Entstehung der Trudelbewegung
spin development
Trudeln ist ein Zustand, bei dem die Strömung an Flügeln und Höhenleitwerk größtenteils abgelöst ist. Nach dem Abkippen über einen Flügel tritt das Flugzeug sehr schnell mit steil abwärts geneigter Nase in eine korkenzieherförmige Bewegung nach unten ein, wobei es sich um seine Hochachse dreht.
Die Gefahr unerwarteten und ungewollten Trudelns besteht darin, dass du durch die ungewohnte Lage des Flugzeugs und die Fliehkräfte, die bei der Drehbewegung auftreten, die Orientierung verlierst. Außerdem geht beim Trudeln und dem anschließenden Abfangen viel Höhe verloren. Wenn du mit deinem Fluglehrer Trudeln regelmäßig übst, erkennst du die Anzeichen viel besser, mit denen sich Trudeln ankündigt, und handelst ohne Verzögerung so, dass das Trudeln schnellstmöglich beendet wird.
xx
Erkennen des Trudelns
spin recognition
Sicherheitscheck
Zuerst machen wir den Sicherheitscheck, der sich auf das Cockpit und auf die Umgebung des Segelflugzeugs bezieht.
- Cockpit: keine losen Gegenstände, Gurte angezogen, Klappen verriegelt und Trimmung für Normalfahrt.
- Umgebung: Wir fliegen zwei Halbkreise, um sicherzustellen, dass sich keine anderen Flugzeuge unter uns befinden. Wir stellen sicher, dass wir genügend Höhe haben, fliegen nicht über bebautem Gebiet oder über Menschenansammlungen, und suchen uns einen Blickpunkt.
Trudeln einleiten (durch den Fluglehrer)
Um uns an das Abkippen des Flugzeugs zu gewöhnen, machen wir zunächst ein paar steile Überziehübungen (Rumpfnase zeigt nach oben). Trudeln wird nur bei ausreichender Höhe ausgeführt. In mindestens 450 m Höhe muss Trudeln beendet und das Segelflugzeug wieder im Normalflug sein.
Durchführung der Trudelübung
- Dein Fluglehrer vermindert langsam die Geschwindigkeit.
- Kurz vor dem Strömungsabriss leitet er mit vollem Seitenruder eine Kurve ein und versucht dabei, den Flügel mit dem Quersteuer horizontal zu halten (Schiebekurve). Der Faden zeigt nun auf den inneren (zurückgebliebenen) Flügel.

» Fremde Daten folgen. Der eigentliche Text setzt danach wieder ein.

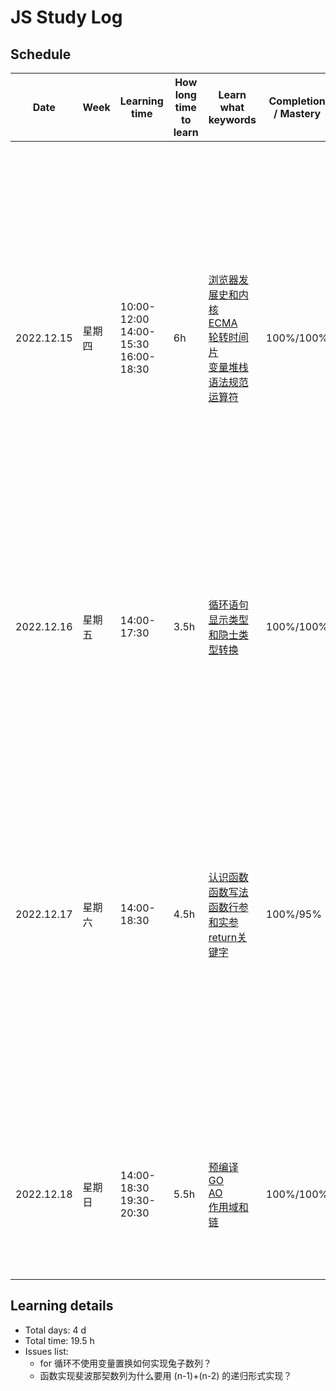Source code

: # JS Study Log

## Schedule

<table>
    <thead align="center">
        <tr>
            <th>Date</th>
            <th width="80">Week</th>
            <th width="120">Learning time</th>
            <th width="80">How long time to learn</th>
            <th width="140">Learn what keywords</th>
            <th width="80">Completion / Mastery</th>
            <th>What you learned</th>
        </tr>
    </thead>
    <tbody>
        <tr>
            <td>2022.12.15</td>
            <td>星期四</td>
            <td>
              <span>10:00-12:00</span>
              <span>14:00-15:30</span>
              <span>16:00-18:30</span>
            </td>
            <td>6h</td>
            <td>
              <a href="https://github.com/lxmob/blog/blob/main/js%2B%2B/01_%E6%B5%8F%E8%A7%88%E5%99%A8%E5%8F%91%E5%B1%95%E5%8F%B2.md">浏览器发展史和内核</a><br />
              <a href="https://github.com/lxmob/blog/blob/main/js%2B%2B/02_ECMA.md#ecma">ECMA</a><br />
              <a href="https://github.com/lxmob/blog/blob/main/js%2B%2B/02_ECMA.md#js-%E5%BC%95%E6%93%8E">轮转时间片</a><br />
              <a href="https://github.com/lxmob/blog/blob/main/js%2B%2B/03_%E5%8F%98%E9%87%8F%E5%92%8C%E5%80%BC.md#js-%E5%80%BC">变量堆栈</a><br />
              <a href="https://github.com/lxmob/blog/blob/main/js%2B%2B/04_%E8%AF%AD%E6%B3%95%E8%A7%84%E8%8C%83.md">语法规范运算符</a>
            </td>
            <td>100%/100%</td>
            <td>
              <span>1、浏览器的历史发展过程</span><br />
              <span>2、五大主流浏览器的内核</span><br />
              <span>3、ecma组织标准</span><br />
              <span>4、编译型语言和解释型语言的区别</span><br />
              <span>5、js引擎是单线程，通过轮转时间片可以模拟多线程</span><br />
              <span>6、变量和基本数据类型引用数据类型，两者区别</span><br />
              <span>7、js语法规范运算符条件分支语句</span>
            </td>
        </tr>
         <tr>
            <td>2022.12.16</td>
            <td>星期五</td>
            <td>
              <span>14:00-17:30</span>
            </td>
            <td>3.5h</td>
            <td>
              <a href="https://github.com/lxmob/blog/blob/main/js%2B%2B/05_%E5%BE%AA%E7%8E%AF%E3%80%81%E5%BC%95%E7%94%A8%E5%80%BC%E3%80%81%E6%98%BE%E9%9A%90%E8%BD%AC%E6%8D%A2.md#%E5%BE%AA%E7%8E%AF%E8%AF%AD%E5%8F%A5">循环语句</a><br />
              <a href="https://github.com/lxmob/blog/blob/main/js%2B%2B/05_%E5%BE%AA%E7%8E%AF%E3%80%81%E5%BC%95%E7%94%A8%E5%80%BC%E3%80%81%E6%98%BE%E9%9A%90%E8%BD%AC%E6%8D%A2.md#%E6%98%BE%E9%9A%90%E7%B1%BB%E5%9E%8B%E8%BD%AC%E6%8D%A2">显示类型和隐士类型转换</a>
            </td>
            <td>100%/100%</td>
            <td>
              <span>1、for循环求n的质数</span><br />
              <span>2、for循环求n的兔子数列</span><br />
              <span>3、for循环水仙花数</span><br />
              <span>4、for循环99乘法表</span><br />
              <span>5、显示类型转换和隐士类型转换</span>
            </td>
        </tr>
        <tr>
            <td>2022.12.17</td>
            <td>星期六</td>
            <td>
              <span>14:00-18:30</span>
            </td>
            <td>4.5h</td>
            <td>
              <a href="https://github.com/lxmob/blog/blob/main/js%2B%2B/06_%E5%87%BD%E6%95%B0.md#%E5%87%BD%E6%95%B0">认识函数</a><br />
              <a href="https://github.com/lxmob/blog/blob/main/js%2B%2B/06_%E5%87%BD%E6%95%B0.md#%E5%87%BD%E6%95%B0%E5%86%99%E6%B3%95">函数写法</a><br />
              <a href="https://github.com/lxmob/blog/blob/main/js%2B%2B/06_%E5%87%BD%E6%95%B0.md#%E8%A1%8C%E5%8F%82%E5%92%8C%E5%AE%9E%E5%8F%82">函数行参和实参</a><br />
              <a href="https://github.com/lxmob/blog/blob/main/js%2B%2B/06_%E5%87%BD%E6%95%B0.md#return">return关键字</a>
            </td>
            <td>100%/95%</td>
            <td>
              <span>1、函数用来封装一个固定功能的代码块或程序</span><br />
              <span>2、函数形参和实参的区别，堆栈内存以及映射关系，可通过arguments和函数名.length分别获取实参和形参列表</span><br />
              <span>3、使用函数实现一个数的阶乘</span><br />
              <span>4、使用函数实现接收一个n，算出斐波那契数列的第n位</span>
            </td>
        </tr>
        <tr>
            <td>2022.12.18</td>
            <td>星期日</td>
            <td>
              <span>14:00-18:30</span><br />
              <span>19:30-20:30</span>
            </td>
            <td>5.5h</td>
            <td>
              <a href="https://github.com/lxmob/blog/blob/main/js%2B%2B/07_%E9%A2%84%E7%BC%96%E8%AF%91.md#%E9%A2%84%E7%BC%96%E8%AF%91">预编译</a><br />
              <a href="https://github.com/lxmob/blog/blob/main/js%2B%2B/07_%E9%A2%84%E7%BC%96%E8%AF%91.md#go">GO</a><br />
              <a href="https://github.com/lxmob/blog/blob/main/js%2B%2B/07_%E9%A2%84%E7%BC%96%E8%AF%91.md#ao">AO</a><br />
              <a href="https://github.com/lxmob/blog/blob/main/js%2B%2B/08_%E4%BD%9C%E7%94%A8%E5%9F%9F%E5%92%8C%E9%93%BE.md">作用域和链</a>
            </td>
            <td>100%/100%</td>
            <td>
              <span>1、认识预编译</span><br />
              <span>2、GO对象的创建过程</span><br />
              <span>3、AO对象的创建过程</span><br />
              <span>4、作用域和作用域链形成的过程</span>
            </td>
        </tr>
    </tbody>
</table>

## Learning details

- Total days: 4 d
- Total time: 19.5 h
- Issues list:
  - for 循环不使用变量置换如何实现兔子数列？
  - 函数实现斐波那契数列为什么要用 (n-1)+(n-2) 的递归形式实现？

- Sobald der innere Flügel absackt, gibt er volles Gegenquerruder (d.h. er versuchst, den hängenden Flügel wieder in die Horizontale zu bringen). Das voll ausgeschlagene Querruder bewirkt einen vollständigen Strömungsabriss am hängenden Flügel. Im Innenbereich war die Strömung schon abgelöst, nun ist das auch an der Spitze der Fall.
- Der Flügel senkt sich weiter und der Luftwiderstand an diesem Flügel nimmt weiter zu, so dass die Drehung beginnt.
-
Die Rumpfnase zeigt steil nach unten, und der Boden scheint sich unter der Nase zu drehen. Du hast das Gefühl, ungebremst abzustürzen. Bei ausreichender Höhe ist dieser Zustand jedoch harmlos und leicht zu beenden.
Beenden des Trudelns
spin recovery
Um Trudeln zu beenden, benutzt du das Seitenruder. Man ist zwar versucht, das Querruder dazu einzusetzen, aber das ist kontraproduktiv. Die Luftströmung über dem größten Teil des inneren Flügels ist bereits abgelöst, das Querruder ist nicht mehr wirksam, ein Ausschlag nach unten würde den effektiven Anstellwinkel nur noch weiter erhöhen.
Trudeln wird so beendet:
- Schlage das Seitenruder entgegen der Drehrichtung voll aus.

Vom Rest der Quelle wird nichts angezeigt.